#### [EXERCISE AIM]
In the records below, find the line holding "# Release Notes" and the line holding "- Update dev packages to". Set down both, with every line between them, exactly.

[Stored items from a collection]
-.-.-

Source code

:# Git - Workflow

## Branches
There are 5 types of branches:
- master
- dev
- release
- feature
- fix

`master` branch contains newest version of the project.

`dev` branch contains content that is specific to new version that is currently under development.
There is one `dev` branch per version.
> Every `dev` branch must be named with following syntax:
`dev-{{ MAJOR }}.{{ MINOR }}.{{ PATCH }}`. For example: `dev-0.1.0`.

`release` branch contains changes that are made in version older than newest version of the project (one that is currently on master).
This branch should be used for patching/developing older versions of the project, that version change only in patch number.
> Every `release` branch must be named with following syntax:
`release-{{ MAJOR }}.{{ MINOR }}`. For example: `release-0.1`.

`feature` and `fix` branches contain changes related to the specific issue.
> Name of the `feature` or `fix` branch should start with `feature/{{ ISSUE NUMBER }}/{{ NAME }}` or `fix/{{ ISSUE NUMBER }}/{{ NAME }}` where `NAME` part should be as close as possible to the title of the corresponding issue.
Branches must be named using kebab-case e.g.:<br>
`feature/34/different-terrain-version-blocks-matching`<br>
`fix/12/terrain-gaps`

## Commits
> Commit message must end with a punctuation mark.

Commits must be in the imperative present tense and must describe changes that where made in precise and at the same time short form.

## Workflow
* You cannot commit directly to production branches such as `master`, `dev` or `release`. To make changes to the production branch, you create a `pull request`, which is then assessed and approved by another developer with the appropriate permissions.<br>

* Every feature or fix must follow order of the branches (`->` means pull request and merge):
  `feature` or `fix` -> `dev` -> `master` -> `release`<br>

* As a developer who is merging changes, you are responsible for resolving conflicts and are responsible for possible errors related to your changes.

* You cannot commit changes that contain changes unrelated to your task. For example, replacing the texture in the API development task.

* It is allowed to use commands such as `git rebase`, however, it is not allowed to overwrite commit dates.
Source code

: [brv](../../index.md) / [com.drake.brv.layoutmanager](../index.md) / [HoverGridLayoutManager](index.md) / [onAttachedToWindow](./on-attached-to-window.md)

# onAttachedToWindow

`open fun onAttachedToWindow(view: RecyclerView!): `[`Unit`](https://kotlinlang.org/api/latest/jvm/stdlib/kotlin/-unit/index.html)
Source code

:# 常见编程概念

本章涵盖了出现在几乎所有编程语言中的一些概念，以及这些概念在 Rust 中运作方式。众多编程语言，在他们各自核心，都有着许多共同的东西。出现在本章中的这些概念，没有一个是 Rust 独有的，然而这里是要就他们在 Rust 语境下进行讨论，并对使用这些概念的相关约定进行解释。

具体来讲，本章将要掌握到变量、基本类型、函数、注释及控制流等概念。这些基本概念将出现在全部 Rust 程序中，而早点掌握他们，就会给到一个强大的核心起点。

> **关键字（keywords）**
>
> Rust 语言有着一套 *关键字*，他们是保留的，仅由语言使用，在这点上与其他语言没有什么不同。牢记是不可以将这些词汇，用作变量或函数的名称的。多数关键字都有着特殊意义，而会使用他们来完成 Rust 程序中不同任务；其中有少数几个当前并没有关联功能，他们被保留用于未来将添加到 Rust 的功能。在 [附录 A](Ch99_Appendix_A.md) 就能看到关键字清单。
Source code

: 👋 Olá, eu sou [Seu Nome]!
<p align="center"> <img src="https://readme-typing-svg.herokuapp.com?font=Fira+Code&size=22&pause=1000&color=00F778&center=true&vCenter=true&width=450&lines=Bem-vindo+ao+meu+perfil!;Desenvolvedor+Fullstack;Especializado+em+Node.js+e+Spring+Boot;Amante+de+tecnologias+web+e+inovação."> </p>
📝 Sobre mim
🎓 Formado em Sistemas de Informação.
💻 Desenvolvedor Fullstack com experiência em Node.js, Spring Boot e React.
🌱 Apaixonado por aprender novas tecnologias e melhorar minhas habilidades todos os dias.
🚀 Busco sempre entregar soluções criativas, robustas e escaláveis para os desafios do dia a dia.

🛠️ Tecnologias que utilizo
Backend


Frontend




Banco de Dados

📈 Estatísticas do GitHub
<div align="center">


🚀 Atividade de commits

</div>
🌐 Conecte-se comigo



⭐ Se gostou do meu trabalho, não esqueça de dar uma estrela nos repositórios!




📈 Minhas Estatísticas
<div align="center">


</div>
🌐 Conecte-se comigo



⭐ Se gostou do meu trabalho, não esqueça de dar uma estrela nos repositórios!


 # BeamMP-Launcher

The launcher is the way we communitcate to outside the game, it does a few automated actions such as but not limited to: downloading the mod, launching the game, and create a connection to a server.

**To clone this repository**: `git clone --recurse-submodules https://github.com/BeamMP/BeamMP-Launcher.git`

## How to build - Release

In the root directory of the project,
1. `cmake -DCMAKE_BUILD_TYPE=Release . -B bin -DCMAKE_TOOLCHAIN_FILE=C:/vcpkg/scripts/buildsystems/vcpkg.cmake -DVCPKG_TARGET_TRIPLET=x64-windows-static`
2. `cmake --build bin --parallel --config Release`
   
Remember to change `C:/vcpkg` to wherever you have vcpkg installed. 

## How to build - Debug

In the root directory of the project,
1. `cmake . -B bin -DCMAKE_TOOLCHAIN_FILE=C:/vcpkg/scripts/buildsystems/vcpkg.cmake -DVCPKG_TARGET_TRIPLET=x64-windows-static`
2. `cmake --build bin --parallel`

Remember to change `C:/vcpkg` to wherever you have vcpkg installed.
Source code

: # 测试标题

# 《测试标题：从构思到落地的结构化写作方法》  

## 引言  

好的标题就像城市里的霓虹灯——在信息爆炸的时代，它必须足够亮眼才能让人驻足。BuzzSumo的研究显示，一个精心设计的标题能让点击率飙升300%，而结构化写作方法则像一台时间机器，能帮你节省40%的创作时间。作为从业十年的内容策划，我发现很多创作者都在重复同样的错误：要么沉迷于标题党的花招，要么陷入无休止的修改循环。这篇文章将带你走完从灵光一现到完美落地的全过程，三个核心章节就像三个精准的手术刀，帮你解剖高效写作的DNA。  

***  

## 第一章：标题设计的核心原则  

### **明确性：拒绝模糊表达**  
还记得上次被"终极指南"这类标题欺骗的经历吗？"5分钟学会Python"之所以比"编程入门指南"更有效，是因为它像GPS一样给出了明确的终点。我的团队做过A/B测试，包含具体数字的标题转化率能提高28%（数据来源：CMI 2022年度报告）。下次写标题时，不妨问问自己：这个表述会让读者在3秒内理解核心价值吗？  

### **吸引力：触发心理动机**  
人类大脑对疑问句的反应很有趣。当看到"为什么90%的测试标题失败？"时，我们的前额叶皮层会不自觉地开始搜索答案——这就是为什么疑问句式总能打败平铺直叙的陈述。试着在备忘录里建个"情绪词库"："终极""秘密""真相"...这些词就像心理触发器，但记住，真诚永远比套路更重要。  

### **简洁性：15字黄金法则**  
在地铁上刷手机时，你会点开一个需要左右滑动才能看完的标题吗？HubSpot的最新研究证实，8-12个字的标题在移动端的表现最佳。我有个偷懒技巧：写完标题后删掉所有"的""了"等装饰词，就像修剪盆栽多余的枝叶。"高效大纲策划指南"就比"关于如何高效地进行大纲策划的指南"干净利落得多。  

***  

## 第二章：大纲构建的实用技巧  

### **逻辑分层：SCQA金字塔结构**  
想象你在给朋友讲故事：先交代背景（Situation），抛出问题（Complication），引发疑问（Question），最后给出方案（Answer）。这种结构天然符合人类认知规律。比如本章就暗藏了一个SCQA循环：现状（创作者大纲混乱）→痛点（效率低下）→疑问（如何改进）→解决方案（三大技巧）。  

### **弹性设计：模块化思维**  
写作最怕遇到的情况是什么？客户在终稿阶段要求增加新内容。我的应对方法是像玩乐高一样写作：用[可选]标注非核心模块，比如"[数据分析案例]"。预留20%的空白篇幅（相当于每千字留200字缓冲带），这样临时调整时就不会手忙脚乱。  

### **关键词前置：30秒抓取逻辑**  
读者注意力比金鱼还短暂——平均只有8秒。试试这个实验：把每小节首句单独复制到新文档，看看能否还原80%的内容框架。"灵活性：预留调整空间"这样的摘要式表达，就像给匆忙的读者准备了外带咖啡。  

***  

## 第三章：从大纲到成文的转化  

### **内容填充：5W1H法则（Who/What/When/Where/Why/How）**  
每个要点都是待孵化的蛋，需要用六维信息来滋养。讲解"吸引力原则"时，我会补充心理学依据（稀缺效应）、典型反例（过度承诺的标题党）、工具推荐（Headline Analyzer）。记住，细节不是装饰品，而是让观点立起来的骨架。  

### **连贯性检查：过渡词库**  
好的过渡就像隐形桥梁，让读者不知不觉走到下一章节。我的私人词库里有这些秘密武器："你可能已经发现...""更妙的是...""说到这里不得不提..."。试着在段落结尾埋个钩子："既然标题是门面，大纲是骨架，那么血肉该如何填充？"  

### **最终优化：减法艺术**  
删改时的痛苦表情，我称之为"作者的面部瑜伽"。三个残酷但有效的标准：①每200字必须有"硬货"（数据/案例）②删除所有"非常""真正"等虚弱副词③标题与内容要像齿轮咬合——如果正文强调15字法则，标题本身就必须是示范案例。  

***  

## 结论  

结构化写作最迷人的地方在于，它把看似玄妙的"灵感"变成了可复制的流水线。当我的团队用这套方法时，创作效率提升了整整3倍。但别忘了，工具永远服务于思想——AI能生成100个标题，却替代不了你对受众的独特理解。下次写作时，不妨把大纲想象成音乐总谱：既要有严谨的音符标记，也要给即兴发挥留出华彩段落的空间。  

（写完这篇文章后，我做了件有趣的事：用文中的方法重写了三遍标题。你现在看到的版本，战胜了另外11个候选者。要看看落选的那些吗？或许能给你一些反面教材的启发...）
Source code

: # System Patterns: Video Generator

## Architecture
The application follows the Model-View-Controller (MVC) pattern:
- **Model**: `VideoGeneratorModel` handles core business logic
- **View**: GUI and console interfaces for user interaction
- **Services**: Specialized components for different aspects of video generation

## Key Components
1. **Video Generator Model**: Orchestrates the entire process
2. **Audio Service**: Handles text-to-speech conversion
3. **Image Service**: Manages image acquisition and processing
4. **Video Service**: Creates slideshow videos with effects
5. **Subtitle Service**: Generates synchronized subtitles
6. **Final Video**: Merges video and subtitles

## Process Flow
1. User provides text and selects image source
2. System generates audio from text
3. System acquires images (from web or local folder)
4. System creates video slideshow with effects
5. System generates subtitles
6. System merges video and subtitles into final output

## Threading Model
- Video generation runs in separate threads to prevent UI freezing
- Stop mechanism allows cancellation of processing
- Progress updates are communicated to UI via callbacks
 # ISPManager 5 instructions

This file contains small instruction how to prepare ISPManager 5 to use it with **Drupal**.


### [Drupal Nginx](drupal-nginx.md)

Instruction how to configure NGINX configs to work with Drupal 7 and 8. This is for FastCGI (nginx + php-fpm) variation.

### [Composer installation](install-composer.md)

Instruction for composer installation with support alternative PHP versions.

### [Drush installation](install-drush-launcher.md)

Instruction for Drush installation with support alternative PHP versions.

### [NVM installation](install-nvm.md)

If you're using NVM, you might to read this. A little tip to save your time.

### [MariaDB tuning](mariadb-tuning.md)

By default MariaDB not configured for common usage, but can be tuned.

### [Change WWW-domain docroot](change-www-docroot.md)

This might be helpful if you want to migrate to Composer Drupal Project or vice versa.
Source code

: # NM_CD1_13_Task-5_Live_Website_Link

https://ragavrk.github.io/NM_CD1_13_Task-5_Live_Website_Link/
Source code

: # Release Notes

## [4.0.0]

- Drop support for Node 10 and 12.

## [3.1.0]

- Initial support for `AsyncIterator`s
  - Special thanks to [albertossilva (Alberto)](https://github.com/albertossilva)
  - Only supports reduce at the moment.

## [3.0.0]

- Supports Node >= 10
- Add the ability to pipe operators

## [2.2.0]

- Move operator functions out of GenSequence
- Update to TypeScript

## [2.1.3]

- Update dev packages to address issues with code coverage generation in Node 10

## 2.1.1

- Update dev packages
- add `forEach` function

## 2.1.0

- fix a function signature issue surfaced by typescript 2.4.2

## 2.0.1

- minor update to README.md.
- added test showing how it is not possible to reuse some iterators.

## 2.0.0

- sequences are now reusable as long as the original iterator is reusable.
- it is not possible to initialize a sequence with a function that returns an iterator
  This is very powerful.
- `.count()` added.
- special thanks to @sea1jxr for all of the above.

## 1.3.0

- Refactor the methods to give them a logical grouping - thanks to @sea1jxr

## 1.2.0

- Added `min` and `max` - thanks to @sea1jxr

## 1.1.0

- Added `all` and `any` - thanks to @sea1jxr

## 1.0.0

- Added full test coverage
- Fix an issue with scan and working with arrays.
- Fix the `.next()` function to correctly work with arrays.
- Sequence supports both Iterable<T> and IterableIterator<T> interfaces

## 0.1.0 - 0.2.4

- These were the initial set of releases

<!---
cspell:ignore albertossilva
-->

-.-.-

#### [TASK RESPONSE]
: # Release Notes

## [4.0.0]

- Drop support for Node 10 and 12.

## [3.1.0]

- Initial support for `AsyncIterator`s
  - Special thanks to [albertossilva (Alberto)](https://github.com/albertossilva)
  - Only supports reduce at the moment.

## [3.0.0]

- Supports Node >= 10
- Add the ability to pipe operators

## [2.2.0]

- Move operator functions out of GenSequence
- Update to TypeScript

## [2.1.3]

- Update dev packages to address issues with code coverage generation in Node 10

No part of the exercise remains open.